Work to be completed :: Output the data below exactly, down to the last character.

Exercise material ::
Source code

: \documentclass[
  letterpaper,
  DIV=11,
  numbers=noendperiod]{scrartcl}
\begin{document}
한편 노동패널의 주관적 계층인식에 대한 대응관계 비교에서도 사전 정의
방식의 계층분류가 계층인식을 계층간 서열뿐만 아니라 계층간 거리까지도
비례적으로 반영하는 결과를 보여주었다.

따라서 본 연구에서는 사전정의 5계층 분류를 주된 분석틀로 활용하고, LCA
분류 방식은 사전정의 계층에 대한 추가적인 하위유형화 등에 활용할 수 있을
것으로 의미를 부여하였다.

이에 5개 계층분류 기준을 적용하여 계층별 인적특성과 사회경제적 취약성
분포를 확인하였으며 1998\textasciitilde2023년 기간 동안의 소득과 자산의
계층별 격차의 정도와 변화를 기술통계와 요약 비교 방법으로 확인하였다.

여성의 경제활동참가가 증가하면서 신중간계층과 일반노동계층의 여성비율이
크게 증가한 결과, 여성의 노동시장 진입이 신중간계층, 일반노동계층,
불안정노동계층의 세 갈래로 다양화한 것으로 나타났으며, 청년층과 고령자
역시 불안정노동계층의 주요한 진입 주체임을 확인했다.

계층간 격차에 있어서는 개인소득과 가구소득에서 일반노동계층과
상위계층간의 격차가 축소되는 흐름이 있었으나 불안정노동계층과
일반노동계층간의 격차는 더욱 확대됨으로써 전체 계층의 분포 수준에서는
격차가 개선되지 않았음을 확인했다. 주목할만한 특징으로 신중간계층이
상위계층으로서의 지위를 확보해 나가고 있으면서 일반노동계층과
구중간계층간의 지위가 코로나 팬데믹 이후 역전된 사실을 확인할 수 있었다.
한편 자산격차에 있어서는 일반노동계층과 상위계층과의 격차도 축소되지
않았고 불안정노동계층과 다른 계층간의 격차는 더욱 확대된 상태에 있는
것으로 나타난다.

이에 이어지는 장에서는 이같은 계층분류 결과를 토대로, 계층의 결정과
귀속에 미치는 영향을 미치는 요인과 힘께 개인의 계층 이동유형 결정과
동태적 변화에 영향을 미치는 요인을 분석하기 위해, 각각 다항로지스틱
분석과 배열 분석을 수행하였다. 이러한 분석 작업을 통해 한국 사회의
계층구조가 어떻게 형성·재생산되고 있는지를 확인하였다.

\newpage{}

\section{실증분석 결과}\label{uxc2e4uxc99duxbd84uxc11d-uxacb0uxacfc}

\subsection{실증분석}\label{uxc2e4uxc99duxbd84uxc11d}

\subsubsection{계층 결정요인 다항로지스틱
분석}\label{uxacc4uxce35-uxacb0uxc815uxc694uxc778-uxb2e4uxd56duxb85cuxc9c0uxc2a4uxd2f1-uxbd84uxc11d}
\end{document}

Answer to the exercise ::
Source code

: \documentclass[
  letterpaper,
  DIV=11,
  numbers=noendperiod]{scrartcl}
\begin{document}
한편 노동패널의 주관적 계층인식에 대한 대응관계 비교에서도 사전 정의
방식의 계층분류가 계층인식을 계층간 서열뿐만 아니라 계층간 거리까지도
비례적으로 반영하는 결과를 보여주었다.

따라서 본 연구에서는 사전정의 5계층 분류를 주된 분석틀로 활용하고, LCA
분류 방식은 사전정의 계층에 대한 추가적인 하위유형화 등에 활용할 수 있을
것으로 의미를 부여하였다.

이에 5개 계층분류 기준을 적용하여 계층별 인적특성과 사회경제적 취약성
분포를 확인하였으며 1998\textasciitilde2023년 기간 동안의 소득과 자산의
계층별 격차의 정도와 변화를 기술통계와 요약 비교 방법으로 확인하였다.

여성의 경제활동참가가 증가하면서 신중간계층과 일반노동계층의 여성비율이
크게 증가한 결과, 여성의 노동시장 진입이 신중간계층, 일반노동계층,
불안정노동계층의 세 갈래로 다양화한 것으로 나타났으며, 청년층과 고령자
역시 불안정노동계층의 주요한 진입 주체임을 확인했다.

계층간 격차에 있어서는 개인소득과 가구소득에서 일반노동계층과
상위계층간의 격차가 축소되는 흐름이 있었으나 불안정노동계층과
일반노동계층간의 격차는 더욱 확대됨으로써 전체 계층의 분포 수준에서는
격차가 개선되지 않았음을 확인했다. 주목할만한 특징으로 신중간계층이
상위계층으로서의 지위를 확보해 나가고 있으면서 일반노동계층과
구중간계층간의 지위가 코로나 팬데믹 이후 역전된 사실을 확인할 수 있었다.
한편 자산격차에 있어서는 일반노동계층과 상위계층과의 격차도 축소되지
않았고 불안정노동계층과 다른 계층간의 격차는 더욱 확대된 상태에 있는
것으로 나타난다.

이에 이어지는 장에서는 이같은 계층분류 결과를 토대로, 계층의 결정과
귀속에 미치는 영향을 미치는 요인과 힘께 개인의 계층 이동유형 결정과
동태적 변화에 영향을 미치는 요인을 분석하기 위해, 각각 다항로지스틱
분석과 배열 분석을 수행하였다. 이러한 분석 작업을 통해 한국 사회의
계층구조가 어떻게 형성·재생산되고 있는지를 확인하였다.

\newpage{}

\section{실증분석 결과}\label{uxc2e4uxc99duxbd84uxc11d-uxacb0uxacfc}

\subsection{실증분석}\label{uxc2e4uxc99duxbd84uxc11d}

\subsubsection{계층 결정요인 다항로지스틱
분석}\label{uxacc4uxce35-uxacb0uxc815uxc694uxc778-uxb2e4uxd56duxb85cuxc9c0uxc2a4uxd2f1-uxbd84uxc11d}
\end{document}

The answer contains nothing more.